'''

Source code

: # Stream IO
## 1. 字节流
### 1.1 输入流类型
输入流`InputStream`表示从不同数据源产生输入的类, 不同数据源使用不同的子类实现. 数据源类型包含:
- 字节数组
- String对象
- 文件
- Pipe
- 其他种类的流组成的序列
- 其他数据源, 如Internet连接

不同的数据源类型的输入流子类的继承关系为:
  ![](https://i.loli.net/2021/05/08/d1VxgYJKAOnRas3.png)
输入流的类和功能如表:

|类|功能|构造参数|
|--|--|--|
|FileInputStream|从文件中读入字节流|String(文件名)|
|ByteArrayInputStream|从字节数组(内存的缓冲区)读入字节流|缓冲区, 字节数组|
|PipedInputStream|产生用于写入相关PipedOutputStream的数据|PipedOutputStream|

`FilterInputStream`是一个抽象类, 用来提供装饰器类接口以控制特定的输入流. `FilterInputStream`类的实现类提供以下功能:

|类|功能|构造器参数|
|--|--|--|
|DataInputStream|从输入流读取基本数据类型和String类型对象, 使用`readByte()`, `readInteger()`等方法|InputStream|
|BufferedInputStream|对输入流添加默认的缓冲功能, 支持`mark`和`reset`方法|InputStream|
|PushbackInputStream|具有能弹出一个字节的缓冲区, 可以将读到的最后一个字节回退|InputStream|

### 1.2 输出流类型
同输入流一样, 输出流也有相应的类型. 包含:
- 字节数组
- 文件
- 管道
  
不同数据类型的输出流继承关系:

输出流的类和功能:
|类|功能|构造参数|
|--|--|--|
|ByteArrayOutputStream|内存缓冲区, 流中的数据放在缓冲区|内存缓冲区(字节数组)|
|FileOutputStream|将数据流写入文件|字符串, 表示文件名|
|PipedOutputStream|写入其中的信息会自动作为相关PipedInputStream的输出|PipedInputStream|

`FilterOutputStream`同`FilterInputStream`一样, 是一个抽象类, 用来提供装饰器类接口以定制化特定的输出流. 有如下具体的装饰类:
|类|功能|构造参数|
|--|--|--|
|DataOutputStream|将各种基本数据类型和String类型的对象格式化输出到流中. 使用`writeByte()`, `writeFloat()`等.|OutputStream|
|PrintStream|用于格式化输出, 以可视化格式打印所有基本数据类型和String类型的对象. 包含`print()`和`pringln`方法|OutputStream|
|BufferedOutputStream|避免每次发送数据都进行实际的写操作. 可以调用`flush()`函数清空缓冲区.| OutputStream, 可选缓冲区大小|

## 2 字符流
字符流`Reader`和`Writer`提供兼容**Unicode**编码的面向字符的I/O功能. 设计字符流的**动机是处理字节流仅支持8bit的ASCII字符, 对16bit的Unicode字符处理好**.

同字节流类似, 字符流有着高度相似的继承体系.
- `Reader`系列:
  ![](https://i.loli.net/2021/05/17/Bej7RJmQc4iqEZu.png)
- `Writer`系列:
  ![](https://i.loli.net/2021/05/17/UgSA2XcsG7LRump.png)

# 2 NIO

'''

## Work item
The listing above is to be reproduced without a single change.

## Result
Source code

: # Stream IO
## 1. 字节流
### 1.1 输入流类型
输入流`InputStream`表示从不同数据源产生输入的类, 不同数据源使用不同的子类实现. 数据源类型包含:
- 字节数组
- String对象
- 文件
- Pipe
- 其他种类的流组成的序列
- 其他数据源, 如Internet连接

不同的数据源类型的输入流子类的继承关系为:
  ![](https://i.loli.net/2021/05/08/d1VxgYJKAOnRas3.png)
输入流的类和功能如表:

|类|功能|构造参数|
|--|--|--|
|FileInputStream|从文件中读入字节流|String(文件名)|
|ByteArrayInputStream|从字节数组(内存的缓冲区)读入字节流|缓冲区, 字节数组|
|PipedInputStream|产生用于写入相关PipedOutputStream的数据|PipedOutputStream|

`FilterInputStream`是一个抽象类, 用来提供装饰器类接口以控制特定的输入流. `FilterInputStream`类的实现类提供以下功能:

|类|功能|构造器参数|
|--|--|--|
|DataInputStream|从输入流读取基本数据类型和String类型对象, 使用`readByte()`, `readInteger()`等方法|InputStream|
|BufferedInputStream|对输入流添加默认的缓冲功能, 支持`mark`和`reset`方法|InputStream|
|PushbackInputStream|具有能弹出一个字节的缓冲区, 可以将读到的最后一个字节回退|InputStream|

### 1.2 输出流类型
同输入流一样, 输出流也有相应的类型. 包含:
- 字节数组
- 文件
- 管道
  
不同数据类型的输出流继承关系:

输出流的类和功能:
|类|功能|构造参数|
|--|--|--|
|ByteArrayOutputStream|内存缓冲区, 流中的数据放在缓冲区|内存缓冲区(字节数组)|
|FileOutputStream|将数据流写入文件|字符串, 表示文件名|
|PipedOutputStream|写入其中的信息会自动作为相关PipedInputStream的输出|PipedInputStream|

`FilterOutputStream`同`FilterInputStream`一样, 是一个抽象类, 用来提供装饰器类接口以定制化特定的输出流. 有如下具体的装饰类:
|类|功能|构造参数|
|--|--|--|
|DataOutputStream|将各种基本数据类型和String类型的对象格式化输出到流中. 使用`writeByte()`, `writeFloat()`等.|OutputStream|
|PrintStream|用于格式化输出, 以可视化格式打印所有基本数据类型和String类型的对象. 包含`print()`和`pringln`方法|OutputStream|
|BufferedOutputStream|避免每次发送数据都进行实际的写操作. 可以调用`flush()`函数清空缓冲区.| OutputStream, 可选缓冲区大小|

## 2 字符流
字符流`Reader`和`Writer`提供兼容**Unicode**编码的面向字符的I/O功能. 设计字符流的**动机是处理字节流仅支持8bit的ASCII字符, 对16bit的Unicode字符处理好**.

同字节流类似, 字符流有着高度相似的继承体系.
- `Reader`系列:
  ![](https://i.loli.net/2021/05/17/Bej7RJmQc4iqEZu.png)
- `Writer`系列:
  ![](https://i.loli.net/2021/05/17/UgSA2XcsG7LRump.png)

# 2 NIO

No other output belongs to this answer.